Cycle (A) 18th Sunday in Ordinary Time

Is 55:1-3; Rom 8:35, 37-39; Mt 14:13-21

When Jesus heard about the assassination of John the Baptist, He withdrew to a lonely place. He must have been emotionally disturbed and wanted to be alone. But when he arrived a crowd had already been waiting for Him. He was moved with compassion to the depths of his being. Jesus had come to find peace, quiet and loneliness; instead he found a vast crowd waiting
to be comforted. Jesus showed his compassion by healing their sick.

Elton Lehman, a Country Doctor who still makes House Calls, has tended to the needs of Ohio's Amish. Winding his way through the rolling hills near 'Mount Eaton, Ohio, Dr. Elton Lehman reaches every house. For nearly 35 years, the Amish of Holmes County, who for the most part shun such modern conveniences as cars and electricity, have relied on Lehman, for his sound advice and sympathetic bedside manner. In a culture where virtually no one has more than an eighth-grade education, Lehman is the rare trusted outsider.

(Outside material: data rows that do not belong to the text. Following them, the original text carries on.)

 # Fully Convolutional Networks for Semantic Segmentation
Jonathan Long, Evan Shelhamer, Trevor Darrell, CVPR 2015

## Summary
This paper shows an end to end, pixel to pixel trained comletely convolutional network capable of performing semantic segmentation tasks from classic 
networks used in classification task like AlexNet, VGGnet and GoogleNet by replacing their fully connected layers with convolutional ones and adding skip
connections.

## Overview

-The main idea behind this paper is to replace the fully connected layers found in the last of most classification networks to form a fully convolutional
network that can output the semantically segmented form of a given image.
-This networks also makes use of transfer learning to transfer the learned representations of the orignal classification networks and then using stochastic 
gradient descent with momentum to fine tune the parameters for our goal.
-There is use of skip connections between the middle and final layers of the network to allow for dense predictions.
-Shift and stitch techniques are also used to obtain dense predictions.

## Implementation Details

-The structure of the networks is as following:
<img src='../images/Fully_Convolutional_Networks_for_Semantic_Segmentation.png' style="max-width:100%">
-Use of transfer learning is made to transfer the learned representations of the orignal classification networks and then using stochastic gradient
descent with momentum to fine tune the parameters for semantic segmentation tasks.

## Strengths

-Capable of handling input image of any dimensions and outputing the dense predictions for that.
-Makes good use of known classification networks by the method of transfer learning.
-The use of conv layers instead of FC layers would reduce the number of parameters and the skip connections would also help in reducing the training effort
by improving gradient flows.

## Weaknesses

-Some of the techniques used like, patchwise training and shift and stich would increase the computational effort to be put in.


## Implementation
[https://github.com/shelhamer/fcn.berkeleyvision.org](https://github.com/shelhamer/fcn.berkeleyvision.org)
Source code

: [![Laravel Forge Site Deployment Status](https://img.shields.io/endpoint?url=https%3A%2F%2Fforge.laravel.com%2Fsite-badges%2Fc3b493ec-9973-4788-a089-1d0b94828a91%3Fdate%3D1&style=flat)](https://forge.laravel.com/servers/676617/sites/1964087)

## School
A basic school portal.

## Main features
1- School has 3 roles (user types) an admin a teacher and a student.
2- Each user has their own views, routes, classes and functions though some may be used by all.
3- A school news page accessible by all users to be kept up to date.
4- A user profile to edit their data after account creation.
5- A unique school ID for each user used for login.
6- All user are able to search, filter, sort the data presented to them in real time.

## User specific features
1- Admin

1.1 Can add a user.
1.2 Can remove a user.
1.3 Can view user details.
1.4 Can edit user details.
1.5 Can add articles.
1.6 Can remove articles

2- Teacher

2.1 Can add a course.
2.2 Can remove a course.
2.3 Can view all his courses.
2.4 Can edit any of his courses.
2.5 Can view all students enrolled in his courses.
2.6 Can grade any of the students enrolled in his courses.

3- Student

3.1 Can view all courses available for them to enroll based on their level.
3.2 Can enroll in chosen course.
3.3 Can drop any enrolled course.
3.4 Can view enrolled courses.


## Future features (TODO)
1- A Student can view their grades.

So beloved is he in the area that Mount Eaton, a town with Amish and non-Amish residents, recently re-elected him mayor for a third consecutive term.

Lehman took a 3:00 a.m. phone call from a former Amish patient with a relative who had suffered a massive stroke. Without a second thought, Lehman drove 60 miles to answer the call. Lehman expressed his compassion by being available at any time.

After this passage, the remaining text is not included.